From the current edition of the Review, Comrade and Fellow Worker Eugene Debs calls upon unionists and socialists everywhere to support the Minnesota iron ore strikers and I. W. W. organizers who are now under indictment for first-degree murder:

Eugene Victor Debs, ISR, Oct 1916

Murder in the First Degree

By EUGENE V. DEBS

TRUE bills against four strikers and one woman and against Carlo Tresca and two other leaders of the striking iron workers on the Mesabe Range in Minnesota charging them with murder in the first degree, have been returned by a Steel Trust grand jury.

Not one of the accused is guilty. On the contrary, they are all absolutely innocent of the crime charged against them.

It is another case of punishing the workers for the crimes committed against them by their masters. Let us briefly review the facts in this extraordinary strike on the Mesabe Range.

First let me say that I have several times been over that territory and that as far back as twenty years ago I spent several weeks there organizing the iron workers on the range. I am therefore familiar with the conditions which are responsible for the 20,000 iron workers in and about the mines being out on strike.

These mining properties belong to the Steel Trust and in its program of union extermination the trust wiped out all the unions on the range. From that time to this a union man has been a criminal there and treated accordingly.

The Steel Trust, having their employes absolutely at their mercy, began to grind them to the marrow of their bones. Not only were wages reduced to the starvation point but they were treated in all respects more like cattle and hogs than human beings.

If they dared complain they were discharged. Spies among them kept them under suspicion of each other. Petty bosses ruled over them like despots and if they would hold their jobs they must be boot licking sycophants and slaves.

Finally these insulted, outraged peons could endure it no longer and a whirlwind of revolt swept them out of the pits and into a strike. The Steel Trust lost not a moment in attempting to break up the strike and drive them back into the pits. George P. West, field examiner of the Committee on Industrial Relations, tells the story in the report of his investigation. It is as revolting as Colorado at its worst. Every worker in America ought to read it.

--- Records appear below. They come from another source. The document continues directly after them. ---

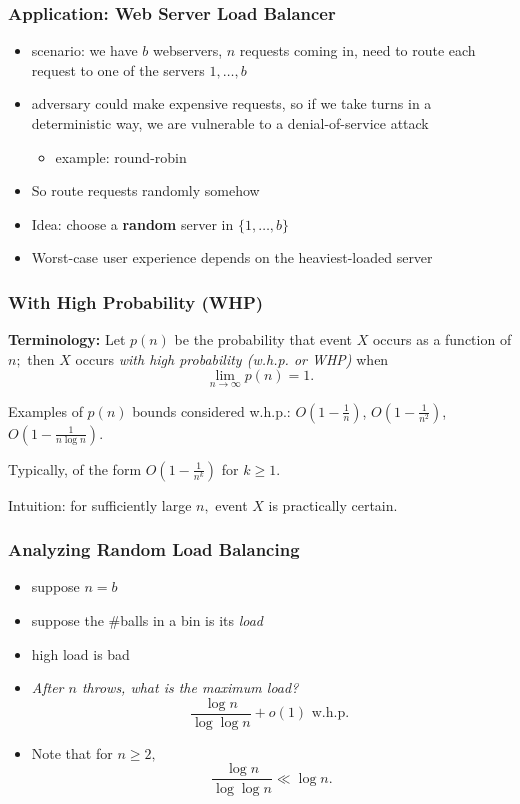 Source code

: \documentclass[10pt]{beamer}
\begin{document}
\begin{frame} \frametitle{Application: Web Server Load Balancer}
  \begin{itemize}
    \item scenario: we have $b$ webservers, $n$ requests coming in, need to route
      each request to one of the servers $1, \ldots, b$
    \item adversary could make expensive requests, so if we take turns in a deterministic
      way, we are vulnerable to a denial-of-service attack
      \begin{itemize}
        \item example: round-robin
      \end{itemize}
    \item So route requests randomly somehow
    \item Idea: choose a \textbf{random} server in $\{1, \ldots, b\}$
    \item Worst-case user experience depends on the heaviest-loaded server
  \end{itemize}
\end{frame}

\begin{frame} \frametitle{With High Probability (WHP)}

\textbf{Terminology:} Let $p(n)$ be the probability that event $X$ occurs as a function of $n;$
then $X$ occurs \emph{with high probability (w.h.p. or WHP)} when
\[ \lim_{n \rightarrow \infty} p(n) = 1. \]

Examples of $p(n)$ bounds considered w.h.p.: $O(1-\frac{1}{n})$, $O(1-\frac{1}{n^2})$, $O(1-\frac{1}{n \log n}).$
\vspace{12pt}

Typically, of the form $O(1-\frac{1}{n^k})$ for $k \geq 1.$
\vspace{12pt}

Intuition: for sufficiently large $n,$ event $X$ is practically certain.
\end{frame}

\begin{frame} \frametitle{Analyzing Random Load Balancing}
\begin{itemize}
  \item suppose $n=b$
  \item suppose the \#balls in a bin is its \emph{load}
  \item high load is bad
  \item \emph{After $n$ throws, what is the maximum load?}
    \[ \frac{\log n}{\log \log n} + o(1) \text{ w.h.p. } \]
  \item Note that for $n \geq 2,$
    \[ \frac{\log n}{\log \log n} \ll \log n . \]
\end{itemize}
\end{frame}
\end{document}
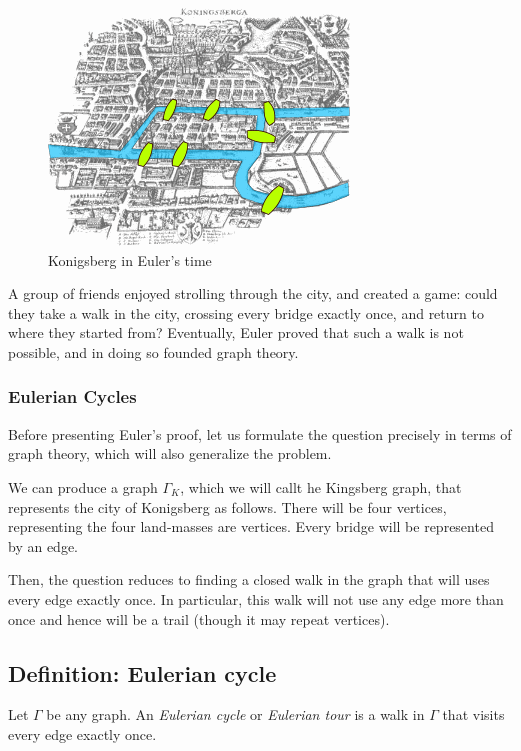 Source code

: \documentclass[]{article}
\begin{document}
\begin{figure}[htbp]
\centering
\includegraphics{Konigsberg_bridges.png}
\caption{Konigsberg in Euler's time}
\end{figure}

A group of friends enjoyed strolling through the city, and created a
game: could they take a walk in the city, crossing every bridge exactly
once, and return to where they started from? Eventually, Euler proved
that such a walk is not possible, and in doing so founded graph theory.

\subsubsection{Eulerian Cycles}\label{eulerian-cycles}

Before presenting Euler's proof, let us formulate the question precisely
in terms of graph theory, which will also generalize the problem.

We can produce a graph \(\Gamma_K\), which we will callt he Kingsberg
graph, that represents the city of Konigsberg as follows. There will be
four vertices, representing the four land-masses are vertices. Every
bridge will be represented by an edge.

Then, the question reduces to finding a closed walk in the graph that
will uses every edge exactly once. In particular, this walk will not use
any edge more than once and hence will be a trail (though it may repeat
vertices).

\subsection{Definition: Eulerian cycle}\label{definition-eulerian-cycle}

Let \(\Gamma\) be any graph. An \emph{Eulerian cycle} or \emph{Eulerian
tour} is a walk in \(\Gamma\) that visits every edge exactly once.
\end{document}
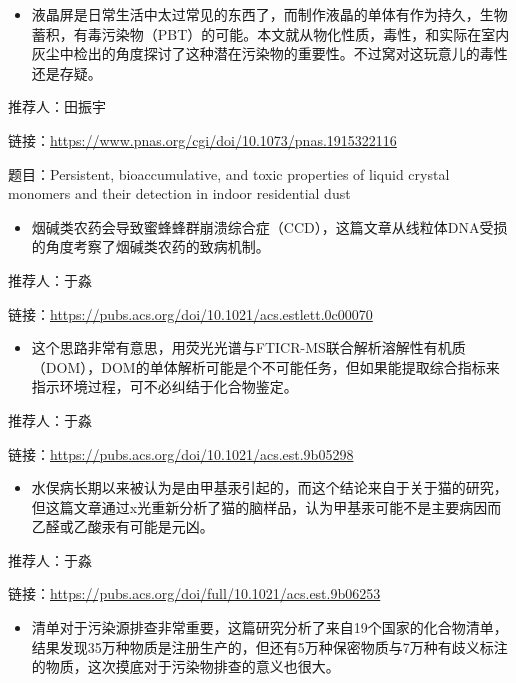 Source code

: \documentclass[
]{book}
\providecommand{\tightlist}{%
  \setlength{\itemsep}{0pt}\setlength{\parskip}{0pt}}
\begin{document}
\begin{itemize}
\tightlist
\item
  液晶屏是日常生活中太过常见的东西了，而制作液晶的单体有作为持久，生物蓄积，有毒污染物（PBT）的可能。本文就从物化性质，毒性，和实际在室内灰尘中检出的角度探讨了这种潜在污染物的重要性。不过窝对这玩意儿的毒性还是存疑。
\end{itemize}

推荐人：田振宇

链接：\url{https://www.pnas.org/cgi/doi/10.1073/pnas.1915322116}

题目：Persistent, bioaccumulative, and toxic properties of liquid crystal monomers and their detection in indoor residential dust

\begin{itemize}
\tightlist
\item
  烟碱类农药会导致蜜蜂蜂群崩溃综合症（CCD），这篇文章从线粒体DNA受损的角度考察了烟碱类农药的致病机制。
\end{itemize}

推荐人：于淼

链接：\url{https://pubs.acs.org/doi/10.1021/acs.estlett.0c00070}

\begin{itemize}
\tightlist
\item
  这个思路非常有意思，用荧光光谱与FTICR-MS联合解析溶解性有机质（DOM），DOM的单体解析可能是个不可能任务，但如果能提取综合指标来指示环境过程，可不必纠结于化合物鉴定。
\end{itemize}

推荐人：于淼

链接：\url{https://pubs.acs.org/doi/10.1021/acs.est.9b05298}

\begin{itemize}
\tightlist
\item
  水俣病长期以来被认为是由甲基汞引起的，而这个结论来自于关于猫的研究，但这篇文章通过x光重新分析了猫的脑样品，认为甲基汞可能不是主要病因而乙醛或乙酸汞有可能是元凶。
\end{itemize}

推荐人：于淼

链接：\url{https://pubs.acs.org/doi/full/10.1021/acs.est.9b06253}

\begin{itemize}
\tightlist
\item
  清单对于污染源排查非常重要，这篇研究分析了来自19个国家的化合物清单，结果发现35万种物质是注册生产的，但还有5万种保密物质与7万种有歧义标注的物质，这次摸底对于污染物排查的意义也很大。
\end{itemize}
\end{document}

The sheriff of the county, a subservient tool of the trust, at once swore in a thousand gunmen and turned them loose, “armed with carbines, revolvers and riot sticks.” It did not take long for these assassins to incite a riot and in that riot two of the strikers were killed. A deputy sheriff who broke into the home of a striker and precipitated a fight was also killed.

Arrests speedily followed and in every instance the victim was a leader of the strike or influential in its support.

Now, comes the indictment of the packed grand jury of the Steel Trust, charging them all with murder in the first degree, and there is not a shadow of doubt that the trust has them all marked for execution.

In the face of these facts what is our plain and imperative duty? What would we expect of our fellow-workers if we had been as loyal as they and were now in their places?

I shall not believe that in this crisis the working class will coldly ignore the indictment of these comrades, the heroic service they have rendered, and abandon them to their fate.

Read the report of the Labor Commissioner of Minnesota and the report of the Committee on Industrial Relations and you will see why these men and this woman, comrades of ours, have been indicted.

Just as the mine owners attempted to murder Moyer, Haywood and Pettibone ten years ago, so now are the same blood thirsty tyrants attempting to repeat their infamous crime in Minnesota.

These comrades, tho as innocent as babies, will be murdered by the Steel Trust as certain as the coming day unless the working class is aroused and stands between the brutal trust and its intended victims.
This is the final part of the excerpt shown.